Molecular Biology of the Cell (Impact Factor: 4.47). 11/1998; 9(10):2803-17. DOI: 10.1091/mbc.9.10.2803
Source: PubMed

ABSTRACT Exit from mitosis requires the inactivation of mitotic cyclin-dependent kinase-cyclin complexes, primarily by ubiquitin-dependent cyclin proteolysis. Cyclin destruction is regulated by a ubiquitin ligase known as the anaphase-promoting complex (APC). In the budding yeast Saccharomyces cerevisiae, members of a large class of late mitotic mutants, including cdc15, cdc5, cdc14, dbf2, and tem1, arrest in anaphase with a phenotype similar to that of cells expressing nondegradable forms of mitotic cyclins. We addressed the possibility that the products of these genes are components of a regulatory network that governs cyclin proteolysis.
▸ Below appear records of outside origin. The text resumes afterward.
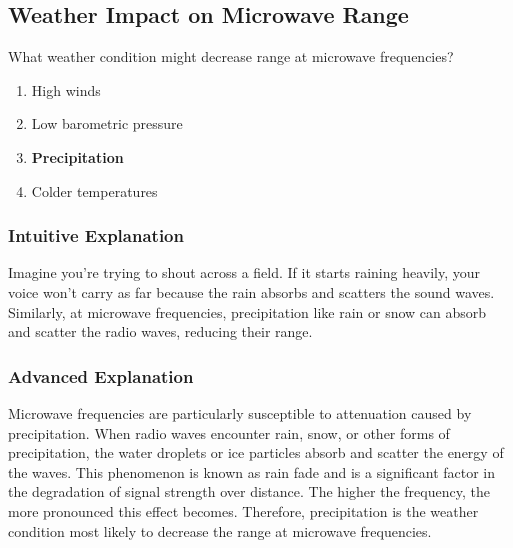 \subsection{Weather Impact on Microwave Range}
\label{T3A07}

\begin{tcolorbox}[colback=gray!10!white,colframe=black!75!black,title=T3A07]
What weather condition might decrease range at microwave frequencies?
\begin{enumerate}[noitemsep]
    \item High winds
    \item Low barometric pressure
    \item \textbf{Precipitation}
    \item Colder temperatures
\end{enumerate}
\end{tcolorbox}

\subsubsection*{Intuitive Explanation}
Imagine you're trying to shout across a field. If it starts raining heavily, your voice won't carry as far because the rain absorbs and scatters the sound waves. Similarly, at microwave frequencies, precipitation like rain or snow can absorb and scatter the radio waves, reducing their range.

\subsubsection*{Advanced Explanation}
Microwave frequencies are particularly susceptible to attenuation caused by precipitation. When radio waves encounter rain, snow, or other forms of precipitation, the water droplets or ice particles absorb and scatter the energy of the waves. This phenomenon is known as rain fade and is a significant factor in the degradation of signal strength over distance. The higher the frequency, the more pronounced this effect becomes. Therefore, precipitation is the weather condition most likely to decrease the range at microwave frequencies.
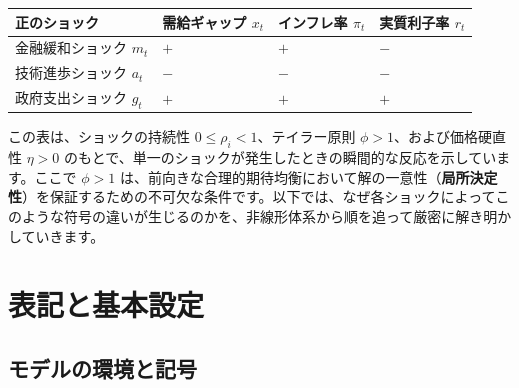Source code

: \documentclass[
  japanese,
  lualatex,
  ja=standard,
  12pt,
  a4paper]{ltjsarticle}
\newcounter{none} %
\begin{document}
{\def\LTcaptype{none} %
\begin{longtable}[]{@{}
  >{\raggedright\arraybackslash}p{}
  >{\raggedleft\arraybackslash}p{}
  >{\raggedleft\arraybackslash}p{}
  >{\raggedleft\arraybackslash}p{}@{}}
\toprule\noalign{}
\begin{minipage}[b]{\linewidth}\raggedright
正のショック
\end{minipage} & \begin{minipage}[b]{\linewidth}\raggedleft
需給ギャップ \(x_t\)
\end{minipage} & \begin{minipage}[b]{\linewidth}\raggedleft
インフレ率 \(\pi_t\)
\end{minipage} & \begin{minipage}[b]{\linewidth}\raggedleft
実質利子率 \(r_t\)
\end{minipage} \\
\midrule\noalign{}
\endhead
\bottomrule\noalign{}
\endlastfoot
金融緩和ショック \(m_t\) & \(+\) & \(+\) & \(-\) \\
技術進歩ショック \(a_t\) & \(-\) & \(-\) & \(-\) \\
政府支出ショック \(g_t\) & \(+\) & \(+\) & \(+\) \\
\end{longtable}
}

この表は、ショックの持続性 \(0\leq\rho_i<1\)、テイラー原則
\(\phi>1\)、および価格硬直性 \(\eta>0\)
のもとで、単一のショックが発生したときの瞬間的な反応を示しています。ここで
\(\phi>1\)
は、前向きな合理的期待均衡において解の一意性（\textbf{局所決定性}）を保証するための不可欠な条件です。以下では、なぜ各ショックによってこのような符号の違いが生じるのかを、非線形体系から順を追って厳密に解き明かしていきます。

\Needspace{0.58\textheight}

\section{表記と基本設定}\label{ux8868ux8a18ux3068ux57faux672cux8a2dux5b9a}

\subsection{モデルの環境と記号}\label{ux30e2ux30c7ux30ebux306eux74b0ux5883ux3068ux8a18ux53f7}
\end{document}
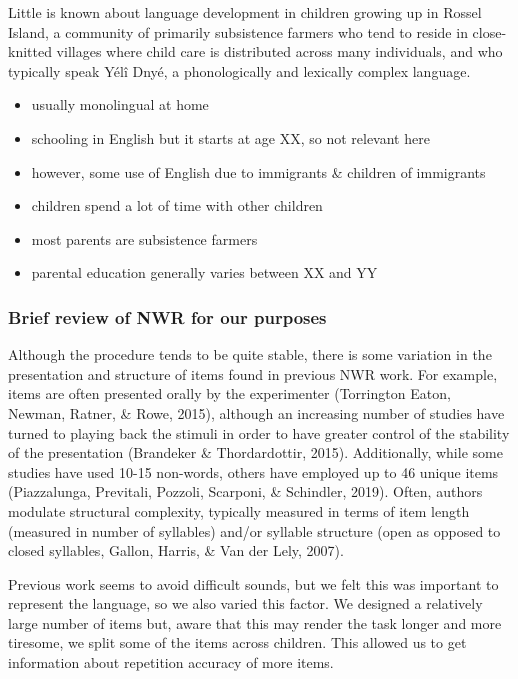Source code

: \documentclass[english,,man,floatsintext]{apa6}
\providecommand{\tightlist}{%
  \setlength{\itemsep}{0pt}\setlength{\parskip}{0pt}}
\begin{document}
Little is known about language development in children growing up in Rossel Island, a community of primarily subsistence farmers who tend to reside in close-knitted villages where child care is distributed across many individuals, and who typically speak Yélî Dnyé, a phonologically and lexically complex language.

\begin{itemize}
\tightlist
\item
  usually monolingual at home
\item
  schooling in English but it starts at age XX, so not relevant here
\item
  however, some use of English due to immigrants \& children of immigrants
\item
  children spend a lot of time with other children
\item
  most parents are subsistence farmers
\item
  parental education generally varies between XX and YY
\end{itemize}

\hypertarget{brief-review-of-nwr-for-our-purposes}{%
\subsubsection{Brief review of NWR for our purposes}\label{brief-review-of-nwr-for-our-purposes}}

Although the procedure tends to be quite stable, there is some variation in the presentation and structure of items found in previous NWR work. For example, items are often presented orally by the experimenter (Torrington Eaton, Newman, Ratner, \& Rowe, 2015), although an increasing number of studies have turned to playing back the stimuli in order to have greater control of the stability of the presentation (Brandeker \& Thordardottir, 2015). Additionally, while some studies have used 10-15 non-words, others have employed up to 46 unique items (Piazzalunga, Previtali, Pozzoli, Scarponi, \& Schindler, 2019). Often, authors modulate structural complexity, typically measured in terms of item length (measured in number of syllables) and/or syllable structure (open as opposed to closed syllables, Gallon, Harris, \& Van der Lely, 2007).

Previous work seems to avoid difficult sounds, but we felt this was important to represent the language, so we also varied this factor. We designed a relatively large number of items but, aware that this may render the task longer and more tiresome, we split some of the items across children. This allowed us to get information about repetition accuracy of more items.
\end{document}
We identified a complex array of genetic interactions among these mutants and found that the growth defect in most of the mutants is suppressed by overexpression of SPO12, YAK1, and SIC1 and is exacerbated by overproduction of the mitotic cyclin Clb2. When arrested in late mitosis, the mutants exhibit a defect in cyclin-specific APC activity that is accompanied by high Clb2 levels and low levels of the anaphase inhibitor Pds1. Mutant cells arrested in G1 contain normal APC activity. We conclude that Cdc15, Cdc5, Cdc14, Dbf2, and Tem1 cooperate in the activation of the APC in late mitosis but are not required for maintenance of that activity in G1.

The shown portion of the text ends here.